## Source information

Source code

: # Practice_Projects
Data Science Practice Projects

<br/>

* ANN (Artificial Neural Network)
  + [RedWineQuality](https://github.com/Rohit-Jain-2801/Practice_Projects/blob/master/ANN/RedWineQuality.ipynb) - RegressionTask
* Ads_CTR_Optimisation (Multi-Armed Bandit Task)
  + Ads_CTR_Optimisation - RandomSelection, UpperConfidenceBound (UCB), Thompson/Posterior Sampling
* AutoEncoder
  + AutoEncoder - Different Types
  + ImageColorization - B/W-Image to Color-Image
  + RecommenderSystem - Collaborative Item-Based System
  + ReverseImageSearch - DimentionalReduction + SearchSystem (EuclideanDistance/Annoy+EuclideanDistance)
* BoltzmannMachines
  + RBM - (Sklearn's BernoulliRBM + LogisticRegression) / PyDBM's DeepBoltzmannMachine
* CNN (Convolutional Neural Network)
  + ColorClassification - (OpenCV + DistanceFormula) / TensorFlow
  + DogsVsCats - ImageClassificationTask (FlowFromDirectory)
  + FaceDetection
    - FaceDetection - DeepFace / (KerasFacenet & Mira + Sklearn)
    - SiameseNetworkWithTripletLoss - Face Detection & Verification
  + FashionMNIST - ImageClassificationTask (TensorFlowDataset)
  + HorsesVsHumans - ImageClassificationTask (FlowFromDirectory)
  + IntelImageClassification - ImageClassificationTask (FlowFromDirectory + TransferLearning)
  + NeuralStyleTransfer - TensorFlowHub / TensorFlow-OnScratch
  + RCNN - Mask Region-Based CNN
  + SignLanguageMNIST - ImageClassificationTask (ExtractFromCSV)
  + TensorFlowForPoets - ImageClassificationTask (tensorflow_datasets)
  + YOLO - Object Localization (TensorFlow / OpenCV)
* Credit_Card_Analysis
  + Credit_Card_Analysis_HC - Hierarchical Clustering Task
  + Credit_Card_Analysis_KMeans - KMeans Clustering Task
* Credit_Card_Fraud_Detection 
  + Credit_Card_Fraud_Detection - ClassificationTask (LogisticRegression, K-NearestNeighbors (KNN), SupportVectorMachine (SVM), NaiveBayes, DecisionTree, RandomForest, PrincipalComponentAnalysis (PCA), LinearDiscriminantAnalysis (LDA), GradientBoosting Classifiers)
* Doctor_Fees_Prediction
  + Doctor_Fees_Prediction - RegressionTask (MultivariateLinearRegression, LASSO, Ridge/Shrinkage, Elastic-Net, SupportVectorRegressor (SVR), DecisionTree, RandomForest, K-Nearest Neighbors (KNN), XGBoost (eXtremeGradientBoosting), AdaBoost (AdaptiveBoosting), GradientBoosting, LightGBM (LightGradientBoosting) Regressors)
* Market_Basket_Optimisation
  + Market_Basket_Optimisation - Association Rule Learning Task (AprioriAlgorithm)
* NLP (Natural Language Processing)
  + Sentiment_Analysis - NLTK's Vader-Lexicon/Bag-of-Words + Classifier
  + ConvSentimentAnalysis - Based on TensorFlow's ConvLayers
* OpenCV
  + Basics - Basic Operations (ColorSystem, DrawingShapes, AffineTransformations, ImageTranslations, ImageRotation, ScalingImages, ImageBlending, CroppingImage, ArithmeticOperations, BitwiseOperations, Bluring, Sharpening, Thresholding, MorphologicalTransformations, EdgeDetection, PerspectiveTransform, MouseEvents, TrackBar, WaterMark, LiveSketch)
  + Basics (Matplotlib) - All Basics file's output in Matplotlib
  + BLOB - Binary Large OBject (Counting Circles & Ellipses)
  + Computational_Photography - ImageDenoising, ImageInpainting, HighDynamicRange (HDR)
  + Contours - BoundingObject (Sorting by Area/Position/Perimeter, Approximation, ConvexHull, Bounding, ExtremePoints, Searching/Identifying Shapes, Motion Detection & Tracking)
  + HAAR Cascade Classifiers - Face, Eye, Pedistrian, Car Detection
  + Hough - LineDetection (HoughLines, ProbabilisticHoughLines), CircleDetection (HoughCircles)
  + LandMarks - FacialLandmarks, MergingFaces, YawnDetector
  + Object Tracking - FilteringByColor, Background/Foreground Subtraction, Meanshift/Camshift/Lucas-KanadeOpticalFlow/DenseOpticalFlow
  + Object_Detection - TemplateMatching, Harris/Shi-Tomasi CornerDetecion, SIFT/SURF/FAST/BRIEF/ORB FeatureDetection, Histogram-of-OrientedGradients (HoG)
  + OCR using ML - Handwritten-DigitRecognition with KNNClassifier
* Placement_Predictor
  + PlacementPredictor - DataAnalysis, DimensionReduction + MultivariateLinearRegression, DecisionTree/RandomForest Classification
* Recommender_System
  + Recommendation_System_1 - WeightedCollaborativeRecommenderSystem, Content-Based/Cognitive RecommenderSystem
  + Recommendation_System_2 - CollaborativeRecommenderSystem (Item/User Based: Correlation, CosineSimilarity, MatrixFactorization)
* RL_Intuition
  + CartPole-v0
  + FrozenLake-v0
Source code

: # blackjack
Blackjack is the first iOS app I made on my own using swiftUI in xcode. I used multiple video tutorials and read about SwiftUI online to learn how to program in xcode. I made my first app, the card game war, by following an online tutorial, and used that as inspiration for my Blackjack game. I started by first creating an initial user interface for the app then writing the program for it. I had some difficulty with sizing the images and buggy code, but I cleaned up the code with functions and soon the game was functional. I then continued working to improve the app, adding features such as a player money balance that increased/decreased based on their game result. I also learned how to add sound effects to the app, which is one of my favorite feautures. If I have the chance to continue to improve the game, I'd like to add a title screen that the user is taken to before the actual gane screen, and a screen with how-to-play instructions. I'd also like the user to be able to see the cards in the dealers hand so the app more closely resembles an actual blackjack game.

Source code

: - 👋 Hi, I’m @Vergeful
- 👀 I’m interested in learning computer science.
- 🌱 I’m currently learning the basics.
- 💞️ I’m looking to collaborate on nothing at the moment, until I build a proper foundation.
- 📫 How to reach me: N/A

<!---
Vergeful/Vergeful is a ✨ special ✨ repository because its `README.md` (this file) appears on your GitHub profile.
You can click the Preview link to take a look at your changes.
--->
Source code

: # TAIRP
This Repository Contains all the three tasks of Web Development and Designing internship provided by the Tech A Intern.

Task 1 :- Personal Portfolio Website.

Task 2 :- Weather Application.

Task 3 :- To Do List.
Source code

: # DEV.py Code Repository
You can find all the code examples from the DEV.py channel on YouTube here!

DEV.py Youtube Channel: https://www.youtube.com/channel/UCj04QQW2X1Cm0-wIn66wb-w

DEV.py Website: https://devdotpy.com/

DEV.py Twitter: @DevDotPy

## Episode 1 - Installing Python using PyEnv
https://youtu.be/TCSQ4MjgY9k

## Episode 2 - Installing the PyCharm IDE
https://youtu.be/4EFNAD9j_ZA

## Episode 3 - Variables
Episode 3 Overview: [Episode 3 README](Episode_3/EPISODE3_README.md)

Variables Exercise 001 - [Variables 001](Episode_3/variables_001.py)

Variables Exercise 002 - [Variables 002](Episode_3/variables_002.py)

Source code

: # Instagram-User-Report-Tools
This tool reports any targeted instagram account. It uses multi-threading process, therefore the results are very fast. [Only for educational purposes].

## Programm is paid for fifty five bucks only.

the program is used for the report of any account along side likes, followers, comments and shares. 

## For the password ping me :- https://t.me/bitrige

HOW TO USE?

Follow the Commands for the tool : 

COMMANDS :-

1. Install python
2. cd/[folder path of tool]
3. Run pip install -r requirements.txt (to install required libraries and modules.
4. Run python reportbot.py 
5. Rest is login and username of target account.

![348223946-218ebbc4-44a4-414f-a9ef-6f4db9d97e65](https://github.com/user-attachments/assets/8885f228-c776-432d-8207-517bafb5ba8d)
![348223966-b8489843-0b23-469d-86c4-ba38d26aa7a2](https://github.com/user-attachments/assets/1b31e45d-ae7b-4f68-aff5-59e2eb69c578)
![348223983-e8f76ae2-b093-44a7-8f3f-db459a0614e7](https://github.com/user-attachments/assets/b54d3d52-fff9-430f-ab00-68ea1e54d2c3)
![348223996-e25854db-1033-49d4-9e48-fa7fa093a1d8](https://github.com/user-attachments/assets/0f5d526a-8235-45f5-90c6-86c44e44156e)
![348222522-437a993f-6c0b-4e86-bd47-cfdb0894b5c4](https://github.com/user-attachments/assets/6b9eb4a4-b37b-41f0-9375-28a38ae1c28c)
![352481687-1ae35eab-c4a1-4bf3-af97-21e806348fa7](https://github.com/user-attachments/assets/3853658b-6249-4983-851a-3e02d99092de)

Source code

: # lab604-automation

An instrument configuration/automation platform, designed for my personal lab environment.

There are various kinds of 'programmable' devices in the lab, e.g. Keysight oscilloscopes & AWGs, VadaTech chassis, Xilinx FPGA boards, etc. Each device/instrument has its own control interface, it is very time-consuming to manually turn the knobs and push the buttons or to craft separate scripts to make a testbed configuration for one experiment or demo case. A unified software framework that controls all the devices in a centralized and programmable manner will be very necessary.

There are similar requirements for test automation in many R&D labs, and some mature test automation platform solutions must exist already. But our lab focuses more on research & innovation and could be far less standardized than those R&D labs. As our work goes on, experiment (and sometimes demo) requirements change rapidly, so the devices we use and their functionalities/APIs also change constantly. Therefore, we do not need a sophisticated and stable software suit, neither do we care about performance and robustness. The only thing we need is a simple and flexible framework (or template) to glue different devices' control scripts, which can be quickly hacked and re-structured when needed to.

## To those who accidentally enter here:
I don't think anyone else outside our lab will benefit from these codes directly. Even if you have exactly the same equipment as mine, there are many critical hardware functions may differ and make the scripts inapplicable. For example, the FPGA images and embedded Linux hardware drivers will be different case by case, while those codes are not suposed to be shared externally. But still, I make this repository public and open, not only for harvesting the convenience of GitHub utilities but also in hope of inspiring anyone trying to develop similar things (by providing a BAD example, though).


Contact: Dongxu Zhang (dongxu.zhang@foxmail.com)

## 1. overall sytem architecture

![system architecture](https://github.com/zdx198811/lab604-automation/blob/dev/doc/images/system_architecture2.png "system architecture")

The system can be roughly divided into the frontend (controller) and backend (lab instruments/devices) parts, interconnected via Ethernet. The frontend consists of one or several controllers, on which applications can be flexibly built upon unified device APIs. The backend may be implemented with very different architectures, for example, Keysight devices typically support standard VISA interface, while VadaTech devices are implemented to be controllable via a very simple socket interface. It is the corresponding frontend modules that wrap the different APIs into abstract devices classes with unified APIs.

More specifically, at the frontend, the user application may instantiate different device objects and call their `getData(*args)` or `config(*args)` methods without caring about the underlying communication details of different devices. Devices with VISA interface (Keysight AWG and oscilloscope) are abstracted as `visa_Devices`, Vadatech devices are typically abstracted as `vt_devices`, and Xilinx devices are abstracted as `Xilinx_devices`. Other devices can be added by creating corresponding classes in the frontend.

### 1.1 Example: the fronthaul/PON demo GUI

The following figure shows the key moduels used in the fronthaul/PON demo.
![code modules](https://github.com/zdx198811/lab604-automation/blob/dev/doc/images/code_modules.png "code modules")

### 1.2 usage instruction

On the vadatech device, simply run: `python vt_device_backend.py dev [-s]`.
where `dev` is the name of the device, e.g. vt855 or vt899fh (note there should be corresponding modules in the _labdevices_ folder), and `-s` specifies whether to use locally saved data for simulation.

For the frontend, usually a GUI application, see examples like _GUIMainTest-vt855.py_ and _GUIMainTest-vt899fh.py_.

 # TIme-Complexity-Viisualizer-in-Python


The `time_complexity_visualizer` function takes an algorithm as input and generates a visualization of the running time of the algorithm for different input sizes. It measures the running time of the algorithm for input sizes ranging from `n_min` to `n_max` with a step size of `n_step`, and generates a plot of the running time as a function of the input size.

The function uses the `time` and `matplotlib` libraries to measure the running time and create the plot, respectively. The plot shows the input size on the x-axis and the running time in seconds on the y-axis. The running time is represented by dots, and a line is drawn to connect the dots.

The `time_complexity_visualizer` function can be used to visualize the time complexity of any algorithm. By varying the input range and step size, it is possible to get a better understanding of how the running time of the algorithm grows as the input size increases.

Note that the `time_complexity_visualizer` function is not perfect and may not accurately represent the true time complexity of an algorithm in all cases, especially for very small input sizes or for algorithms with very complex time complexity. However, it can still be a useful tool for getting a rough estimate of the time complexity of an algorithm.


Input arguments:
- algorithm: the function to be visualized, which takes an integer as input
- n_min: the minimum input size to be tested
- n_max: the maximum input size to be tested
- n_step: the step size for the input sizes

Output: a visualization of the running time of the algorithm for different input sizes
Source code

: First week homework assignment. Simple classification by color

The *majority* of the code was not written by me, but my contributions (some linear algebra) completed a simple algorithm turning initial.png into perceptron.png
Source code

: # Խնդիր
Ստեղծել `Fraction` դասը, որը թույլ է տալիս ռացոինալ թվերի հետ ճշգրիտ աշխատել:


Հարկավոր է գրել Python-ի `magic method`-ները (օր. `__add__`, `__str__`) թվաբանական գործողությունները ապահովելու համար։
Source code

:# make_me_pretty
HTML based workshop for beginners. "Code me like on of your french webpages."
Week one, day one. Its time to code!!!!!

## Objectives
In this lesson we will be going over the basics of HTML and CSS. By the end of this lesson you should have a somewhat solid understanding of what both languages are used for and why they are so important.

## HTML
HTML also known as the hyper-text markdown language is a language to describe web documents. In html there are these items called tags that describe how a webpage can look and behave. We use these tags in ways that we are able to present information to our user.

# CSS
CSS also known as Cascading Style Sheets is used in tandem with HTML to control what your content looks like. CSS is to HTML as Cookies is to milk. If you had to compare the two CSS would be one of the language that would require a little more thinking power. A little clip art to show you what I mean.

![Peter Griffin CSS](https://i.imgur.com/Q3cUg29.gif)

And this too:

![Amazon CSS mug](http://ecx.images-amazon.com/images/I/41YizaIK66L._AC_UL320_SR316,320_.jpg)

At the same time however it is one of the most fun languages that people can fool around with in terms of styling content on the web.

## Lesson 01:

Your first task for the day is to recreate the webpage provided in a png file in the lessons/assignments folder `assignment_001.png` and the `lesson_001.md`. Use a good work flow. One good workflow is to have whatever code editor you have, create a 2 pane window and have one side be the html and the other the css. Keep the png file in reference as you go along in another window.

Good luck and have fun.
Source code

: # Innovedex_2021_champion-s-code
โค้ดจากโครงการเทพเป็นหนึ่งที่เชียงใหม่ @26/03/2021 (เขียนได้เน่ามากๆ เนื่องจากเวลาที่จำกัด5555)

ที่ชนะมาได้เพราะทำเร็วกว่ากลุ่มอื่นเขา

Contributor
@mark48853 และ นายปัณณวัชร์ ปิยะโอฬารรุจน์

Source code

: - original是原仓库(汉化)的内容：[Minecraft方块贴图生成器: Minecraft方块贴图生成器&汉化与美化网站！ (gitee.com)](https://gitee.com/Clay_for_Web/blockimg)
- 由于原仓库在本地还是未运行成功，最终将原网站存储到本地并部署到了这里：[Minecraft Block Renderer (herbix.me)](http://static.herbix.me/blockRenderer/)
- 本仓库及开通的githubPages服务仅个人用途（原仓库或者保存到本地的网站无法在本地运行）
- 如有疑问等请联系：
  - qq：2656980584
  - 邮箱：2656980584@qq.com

## Assigned task
Only the lines above from the one with "ImageInpainting, HighDynamicRange (HDR)" up to and including the one with "FeatureDetection, Histogram-of-OrientedGradients (HoG)" should be repeated, exactly as written.

## Answer for the task
  + Computational_Photography - ImageDenoising, ImageInpainting, HighDynamicRange (HDR)
  + Contours - BoundingObject (Sorting by Area/Position/Perimeter, Approximation, ConvexHull, Bounding, ExtremePoints, Searching/Identifying Shapes, Motion Detection & Tracking)
  + HAAR Cascade Classifiers - Face, Eye, Pedistrian, Car Detection
  + Hough - LineDetection (HoughLines, ProbabilisticHoughLines), CircleDetection (HoughCircles)
  + LandMarks - FacialLandmarks, MergingFaces, YawnDetector
  + Object Tracking - FilteringByColor, Background/Foreground Subtraction, Meanshift/Camshift/Lucas-KanadeOpticalFlow/DenseOpticalFlow
  + Object_Detection - TemplateMatching, Harris/Shi-Tomasi CornerDetecion, SIFT/SURF/FAST/BRIEF/ORB FeatureDetection, Histogram-of-OrientedGradients (HoG)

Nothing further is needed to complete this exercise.